Comunque è vero che anche senza sapere con precisione cosa stiamo ascoltando e come la cosa sia costruita, se ne possa percepire il senso e la bellezza. Bollani, che proviene dal Conservatorio, sa bene quali siano i pregi e i difetti della formazione accademica, fra i pregi senz'altro quello di una preparazione tecnica senza la quale sarebbe stato impossibile per Bollani realizzare quello che ha realizzato, passando con disinvoltura dal suonare jazz alle grandi orchestre con direttori famosi. Fra i difetti la rigidità dell'impostazione e la metodologia attardata, certamente Bollani non ha imparato in Conservatorio la sua abilità a improvvisare.

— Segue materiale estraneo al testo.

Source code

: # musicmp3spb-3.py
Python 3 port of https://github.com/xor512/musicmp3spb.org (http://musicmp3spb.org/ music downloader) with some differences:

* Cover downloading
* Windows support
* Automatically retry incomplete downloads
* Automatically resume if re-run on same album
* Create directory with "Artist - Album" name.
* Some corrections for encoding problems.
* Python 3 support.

C'è musica e musica, dice un vecchio detto, ripreso da Luciano Berio nelle sue trasmissioni televisive del 1972, divenute un cult; c'è pubblico e pubblico, c'è ascolto e ascolto, ci sono funzioni diverse e aspettative differenziate, sembra che Bollani voglia comprenderle tutte, il talento ce l'ha, il rischio è quello del patchwork. "Il genere può creare una barriera", scrive Bollani a pag. 95, l'attraversamento dei cosiddetti generi è un tratto tipico del Postmoderno ma proprio perché è atteggiamento tipico se ne conoscono bene le degenerazioni formali ma soprattutto espressive: se l'attraversamento non viene vissuto diventa un semplice giochetto ossia ciò che si sente troppo spesso è che manca l'assimilazione della musica e della cultura a cui si fa riferimento, la si prende come oggetto astratto, inanimato e la si monta senza riguardo, patchwork appunto.

Bollani ci dice che la "seduzione entra in gioco nelle pieghe, nelle sfumature", indubbiamente, alcuni esempi corrono nelle pagine del libro; di solito è sempre una questione di particolari. Diffcile incontrare un compositore che non sappia scrivere o un interprete che non sappia suonare, molto facile è incontrare buoni professionisti che poco o nulla comunicano perché fanno musica di routine senza donarle vita. Quel che conta è riuscire a dare un senso a ciò che si fa, fra ragione e sentimento, con partecipazione. Questo significa seduzione.

Il libro si legge con leggerezza, interessante come racconto di un'esperienza di un grande musicista, qual'è indubbiamente Bollani, e anche per alcune riflessioni sul pubblico, sull'empatia, sulla seduzione e sull'ascolto. Qualche affermazione è un po' buttata là, sulla quale ci sarebbe molto da discutere, ma, nel complesso, il libro dev'essere letto.